Extracted records.
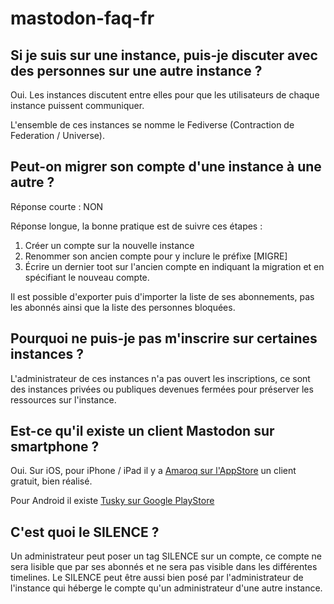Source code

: # mastodon-faq-fr

## Si je suis sur une instance, puis-je discuter avec des personnes sur une autre instance ?

Oui. Les instances discutent entre elles pour que les utilisateurs de chaque instance puissent communiquer.

L'ensemble de ces instances se nomme le Fediverse (Contraction de Federation / Universe).

## Peut-on migrer son compte d'une instance à une autre ?
Réponse courte : NON

Réponse longue, la bonne pratique est de suivre ces étapes :
1. Créer un compte sur la nouvelle instance
2. Renommer son ancien compte pour y inclure le préfixe [MIGRE]
3. Écrire un dernier toot sur l'ancien compte en indiquant la migration et en spécifiant le nouveau compte.

Il est possible d'exporter puis d'importer la liste de ses abonnements, pas les abonnés ainsi que la liste des personnes bloquées.

## Pourquoi ne puis-je pas m'inscrire sur certaines instances ?
L'administrateur de ces instances n'a pas ouvert les inscriptions, ce sont des instances privées ou publiques devenues fermées pour préserver les ressources sur l'instance.

## Est-ce qu'il existe un client Mastodon sur smartphone ?
Oui.
Sur iOS, pour iPhone / iPad il y a [Amaroq sur l'AppStore](https://itunes.apple.com/us/app/amaroq-for-mastodon/id1214116200?mt=8) un client gratuit, bien réalisé.

Pour Android il existe [Tusky sur Google PlayStore](https://play.google.com/store/apps/details?id=com.keylesspalace.tusky)

## C'est quoi le SILENCE ?

Un administrateur peut poser un tag SILENCE sur un compte, ce compte ne sera lisible que par ses abonnés et ne sera pas visible dans les différentes timelines. Le SILENCE peut être aussi bien posé par l'administrateur de l'instance qui héberge le compte qu'un administrateur d'une autre instance.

The problem. What is asked for is an exact copy of the lines above from the one containing "## Si je suis" through the one containing "Oui. Les instances", and only those.

Solution.
## Si je suis sur une instance, puis-je discuter avec des personnes sur une autre instance ?

Oui. Les instances discutent entre elles pour que les utilisateurs de chaque instance puissent communiquer.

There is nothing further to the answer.